Internship Week Two
Two weeks have pasted since the engineering firm Coastal Controls decided to give me a sneak preview into the 9 to 5 lifestyle my studies will inevitably lead me to. And I have to say I like it. Unlike in the class room setting where theory is smashed into my brain and then regurgitated in lab. This place actually puts all the theory straight into practice.
Coastal Controls specializes in control systems. Specifically those for running motors which control some type of robotic process. My first project, which I’m finding the most interesting does exactly that. A 500 pound robotic arm has been sitting in their machine shop for about a year now, lifeless. I was told to “make it do something”. I haven’t decided what something I want it to do yet because I have only been able to turn the servo brakes off. The real problem so far has been making the cables. Each motor on the robot has it’s own pair of control cables that connected to some kind of bus; the robot is from the 90’s so it’s an older type of relay, probably custom. Before I can send control signals to the robot’s six servo motors, the cables have to be taken apart then re-soldered to fit the Delta Tau controller, which sends data out over a 15 pin serial cable to a smart amp.

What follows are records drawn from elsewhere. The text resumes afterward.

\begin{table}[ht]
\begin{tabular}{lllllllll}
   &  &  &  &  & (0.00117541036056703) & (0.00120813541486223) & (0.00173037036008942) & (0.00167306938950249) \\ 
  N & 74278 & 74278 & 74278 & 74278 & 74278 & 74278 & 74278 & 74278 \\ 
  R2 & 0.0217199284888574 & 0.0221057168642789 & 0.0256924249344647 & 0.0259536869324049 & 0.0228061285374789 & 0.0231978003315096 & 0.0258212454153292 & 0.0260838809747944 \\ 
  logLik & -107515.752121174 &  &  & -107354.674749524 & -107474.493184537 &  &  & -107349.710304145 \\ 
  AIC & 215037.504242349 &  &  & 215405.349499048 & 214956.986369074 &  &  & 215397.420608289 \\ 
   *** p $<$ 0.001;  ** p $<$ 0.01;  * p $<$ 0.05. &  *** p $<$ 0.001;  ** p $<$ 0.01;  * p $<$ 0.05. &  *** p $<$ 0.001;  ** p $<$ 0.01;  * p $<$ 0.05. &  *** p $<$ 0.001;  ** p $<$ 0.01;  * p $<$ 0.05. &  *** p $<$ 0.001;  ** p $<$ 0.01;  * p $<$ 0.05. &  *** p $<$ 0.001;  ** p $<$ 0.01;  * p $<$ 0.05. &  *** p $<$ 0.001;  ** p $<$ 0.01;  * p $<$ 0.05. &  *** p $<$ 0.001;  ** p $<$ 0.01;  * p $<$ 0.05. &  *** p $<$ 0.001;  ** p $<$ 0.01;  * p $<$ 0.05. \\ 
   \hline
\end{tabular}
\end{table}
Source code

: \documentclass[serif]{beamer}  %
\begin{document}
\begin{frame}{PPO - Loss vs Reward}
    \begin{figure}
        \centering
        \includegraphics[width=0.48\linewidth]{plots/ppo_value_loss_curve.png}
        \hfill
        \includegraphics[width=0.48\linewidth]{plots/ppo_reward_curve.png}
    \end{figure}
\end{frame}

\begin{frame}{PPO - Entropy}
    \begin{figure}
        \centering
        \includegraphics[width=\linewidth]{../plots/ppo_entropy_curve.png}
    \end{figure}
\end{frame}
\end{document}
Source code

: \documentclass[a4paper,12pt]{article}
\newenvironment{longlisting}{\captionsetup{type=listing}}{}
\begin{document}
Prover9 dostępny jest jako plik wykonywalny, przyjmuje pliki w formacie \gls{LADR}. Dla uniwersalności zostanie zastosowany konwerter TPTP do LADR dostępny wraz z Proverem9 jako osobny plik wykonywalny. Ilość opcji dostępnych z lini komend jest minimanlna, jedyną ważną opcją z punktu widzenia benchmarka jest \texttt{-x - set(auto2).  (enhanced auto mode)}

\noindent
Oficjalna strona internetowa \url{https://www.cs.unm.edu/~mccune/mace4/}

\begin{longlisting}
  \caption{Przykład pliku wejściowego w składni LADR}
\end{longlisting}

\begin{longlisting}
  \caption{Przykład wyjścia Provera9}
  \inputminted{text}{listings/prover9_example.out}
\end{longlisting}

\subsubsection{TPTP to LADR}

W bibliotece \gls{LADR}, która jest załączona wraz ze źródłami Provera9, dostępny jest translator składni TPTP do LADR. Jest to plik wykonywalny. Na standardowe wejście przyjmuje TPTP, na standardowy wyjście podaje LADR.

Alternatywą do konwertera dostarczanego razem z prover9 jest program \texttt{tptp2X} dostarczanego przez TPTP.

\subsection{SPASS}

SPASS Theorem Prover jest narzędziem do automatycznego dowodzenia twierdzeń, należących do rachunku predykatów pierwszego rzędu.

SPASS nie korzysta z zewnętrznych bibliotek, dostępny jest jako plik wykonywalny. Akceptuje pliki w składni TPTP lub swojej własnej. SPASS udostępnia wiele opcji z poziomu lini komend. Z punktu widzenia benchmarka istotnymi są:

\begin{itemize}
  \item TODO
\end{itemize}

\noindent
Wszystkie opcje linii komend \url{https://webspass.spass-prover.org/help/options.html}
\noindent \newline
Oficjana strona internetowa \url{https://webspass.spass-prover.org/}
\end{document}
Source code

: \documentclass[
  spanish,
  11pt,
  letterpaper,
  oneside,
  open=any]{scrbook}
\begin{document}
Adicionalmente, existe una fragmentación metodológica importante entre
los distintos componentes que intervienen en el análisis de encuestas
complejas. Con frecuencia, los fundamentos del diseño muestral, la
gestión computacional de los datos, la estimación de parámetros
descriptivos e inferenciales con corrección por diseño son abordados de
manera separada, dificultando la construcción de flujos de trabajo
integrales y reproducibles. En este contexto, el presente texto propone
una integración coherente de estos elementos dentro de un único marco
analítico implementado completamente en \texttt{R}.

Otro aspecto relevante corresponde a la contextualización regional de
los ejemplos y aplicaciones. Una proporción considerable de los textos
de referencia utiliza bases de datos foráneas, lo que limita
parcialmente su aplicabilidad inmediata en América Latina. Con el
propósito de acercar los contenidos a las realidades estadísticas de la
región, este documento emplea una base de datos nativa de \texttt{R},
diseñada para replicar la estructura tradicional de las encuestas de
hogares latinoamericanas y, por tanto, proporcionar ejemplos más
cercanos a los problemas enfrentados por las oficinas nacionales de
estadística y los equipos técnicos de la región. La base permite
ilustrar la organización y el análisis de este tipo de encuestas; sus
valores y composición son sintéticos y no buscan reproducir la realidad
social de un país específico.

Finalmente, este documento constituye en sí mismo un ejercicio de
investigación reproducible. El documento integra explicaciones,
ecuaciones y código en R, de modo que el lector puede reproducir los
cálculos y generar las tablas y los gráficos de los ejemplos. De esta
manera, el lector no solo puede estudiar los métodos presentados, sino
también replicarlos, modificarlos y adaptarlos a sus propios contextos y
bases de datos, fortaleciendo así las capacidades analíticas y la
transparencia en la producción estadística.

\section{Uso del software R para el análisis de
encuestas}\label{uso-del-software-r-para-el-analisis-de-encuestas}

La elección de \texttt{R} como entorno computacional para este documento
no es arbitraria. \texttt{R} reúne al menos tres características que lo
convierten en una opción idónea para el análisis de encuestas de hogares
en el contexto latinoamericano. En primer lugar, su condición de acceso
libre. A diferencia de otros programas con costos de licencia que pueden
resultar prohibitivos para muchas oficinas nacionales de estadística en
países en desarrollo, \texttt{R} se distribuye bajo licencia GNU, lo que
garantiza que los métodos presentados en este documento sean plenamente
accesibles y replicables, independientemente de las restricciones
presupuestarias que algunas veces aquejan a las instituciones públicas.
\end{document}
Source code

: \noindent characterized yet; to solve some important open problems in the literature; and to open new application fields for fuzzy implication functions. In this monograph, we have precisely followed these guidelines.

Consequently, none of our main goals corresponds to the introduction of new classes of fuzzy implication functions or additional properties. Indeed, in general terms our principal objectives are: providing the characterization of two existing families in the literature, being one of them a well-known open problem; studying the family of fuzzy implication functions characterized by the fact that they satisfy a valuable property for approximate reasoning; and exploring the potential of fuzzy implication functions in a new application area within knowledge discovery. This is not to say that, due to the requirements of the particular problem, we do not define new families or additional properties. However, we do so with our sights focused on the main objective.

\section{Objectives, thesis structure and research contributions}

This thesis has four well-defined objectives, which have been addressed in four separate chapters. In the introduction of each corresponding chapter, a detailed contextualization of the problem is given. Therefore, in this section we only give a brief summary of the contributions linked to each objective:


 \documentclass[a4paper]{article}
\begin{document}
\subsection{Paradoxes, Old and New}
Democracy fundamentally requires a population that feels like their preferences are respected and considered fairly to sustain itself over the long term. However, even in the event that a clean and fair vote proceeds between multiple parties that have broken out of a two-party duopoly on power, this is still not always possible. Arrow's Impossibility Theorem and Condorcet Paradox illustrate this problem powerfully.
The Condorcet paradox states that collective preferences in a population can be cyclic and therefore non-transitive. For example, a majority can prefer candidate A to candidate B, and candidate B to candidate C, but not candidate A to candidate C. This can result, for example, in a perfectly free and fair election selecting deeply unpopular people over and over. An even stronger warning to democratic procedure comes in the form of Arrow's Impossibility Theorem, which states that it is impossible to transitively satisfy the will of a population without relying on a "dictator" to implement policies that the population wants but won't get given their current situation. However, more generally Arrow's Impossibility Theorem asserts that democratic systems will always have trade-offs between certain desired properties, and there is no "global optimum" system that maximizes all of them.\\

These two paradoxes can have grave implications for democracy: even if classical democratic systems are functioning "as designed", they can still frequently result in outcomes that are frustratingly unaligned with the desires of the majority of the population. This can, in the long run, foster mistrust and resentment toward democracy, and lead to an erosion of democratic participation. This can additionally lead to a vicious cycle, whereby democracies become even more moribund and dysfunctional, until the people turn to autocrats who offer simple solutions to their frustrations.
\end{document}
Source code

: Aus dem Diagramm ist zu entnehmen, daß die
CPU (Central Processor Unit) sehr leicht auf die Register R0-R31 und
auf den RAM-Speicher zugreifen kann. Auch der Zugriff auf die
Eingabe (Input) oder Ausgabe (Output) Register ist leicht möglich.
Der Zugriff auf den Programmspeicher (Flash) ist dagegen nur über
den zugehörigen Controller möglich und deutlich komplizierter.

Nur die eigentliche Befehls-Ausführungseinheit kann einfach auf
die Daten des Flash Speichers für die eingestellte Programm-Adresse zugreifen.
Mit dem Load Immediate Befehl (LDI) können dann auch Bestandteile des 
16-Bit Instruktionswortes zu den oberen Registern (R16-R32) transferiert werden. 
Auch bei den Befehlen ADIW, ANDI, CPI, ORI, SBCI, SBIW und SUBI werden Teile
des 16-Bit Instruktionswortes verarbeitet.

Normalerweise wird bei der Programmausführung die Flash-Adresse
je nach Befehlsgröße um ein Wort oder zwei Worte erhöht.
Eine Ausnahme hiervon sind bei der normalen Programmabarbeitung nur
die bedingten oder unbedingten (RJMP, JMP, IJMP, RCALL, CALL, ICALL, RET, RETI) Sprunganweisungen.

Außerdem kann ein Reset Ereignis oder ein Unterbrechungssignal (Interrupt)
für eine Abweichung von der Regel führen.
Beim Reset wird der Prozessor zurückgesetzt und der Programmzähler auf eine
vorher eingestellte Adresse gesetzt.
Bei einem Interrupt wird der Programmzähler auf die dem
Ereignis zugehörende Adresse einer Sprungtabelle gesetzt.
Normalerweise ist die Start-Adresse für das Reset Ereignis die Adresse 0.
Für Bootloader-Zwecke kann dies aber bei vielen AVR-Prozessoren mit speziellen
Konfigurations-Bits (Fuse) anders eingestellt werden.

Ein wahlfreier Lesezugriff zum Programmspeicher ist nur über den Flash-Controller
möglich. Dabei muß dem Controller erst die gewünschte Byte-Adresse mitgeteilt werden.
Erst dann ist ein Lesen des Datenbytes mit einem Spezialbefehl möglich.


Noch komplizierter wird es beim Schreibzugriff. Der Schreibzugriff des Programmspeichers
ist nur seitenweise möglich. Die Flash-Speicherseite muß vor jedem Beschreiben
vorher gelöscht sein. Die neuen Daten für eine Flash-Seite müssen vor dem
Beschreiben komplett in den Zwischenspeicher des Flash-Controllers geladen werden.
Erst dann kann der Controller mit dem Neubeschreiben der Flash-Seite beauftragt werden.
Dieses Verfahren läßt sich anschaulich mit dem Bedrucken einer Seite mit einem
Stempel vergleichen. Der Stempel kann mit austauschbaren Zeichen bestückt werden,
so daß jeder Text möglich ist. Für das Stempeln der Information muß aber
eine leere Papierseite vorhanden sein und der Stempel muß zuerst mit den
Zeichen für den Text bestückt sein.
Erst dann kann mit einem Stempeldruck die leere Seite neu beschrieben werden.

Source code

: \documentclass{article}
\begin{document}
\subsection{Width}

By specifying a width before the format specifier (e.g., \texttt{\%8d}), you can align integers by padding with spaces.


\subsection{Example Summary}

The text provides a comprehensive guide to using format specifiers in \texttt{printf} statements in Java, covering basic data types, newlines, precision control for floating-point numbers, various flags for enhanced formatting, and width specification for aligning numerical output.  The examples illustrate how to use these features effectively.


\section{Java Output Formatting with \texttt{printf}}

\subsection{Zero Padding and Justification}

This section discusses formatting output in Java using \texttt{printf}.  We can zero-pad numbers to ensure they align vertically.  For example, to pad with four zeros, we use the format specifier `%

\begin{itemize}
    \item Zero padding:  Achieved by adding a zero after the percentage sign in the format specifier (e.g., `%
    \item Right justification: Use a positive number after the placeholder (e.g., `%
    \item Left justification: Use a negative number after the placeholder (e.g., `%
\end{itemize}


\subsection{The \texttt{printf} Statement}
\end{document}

Over The last two days I have burned my fingers raw soldering the six cables’ 12 internal wires to their new 15 pin serial cable home. Hopefully my horrific soldering skills doesn’t bridge any of the internal connections — that are only a few millimeters apart — and I can finally start programing the controller. Allowing me to move on to the next step of “making it do something”.
The second project I was assigned to, utilizes my knowledge of web development. While I can’t go into detail about what the end product will actually do. I can say I’m essentially building a content management system from scratch, which can preform complex calculations on user supplied data automatically in MATLAB or a similar program. It’s too bad I can’t go into specifics because this project has really expanded my development expertise.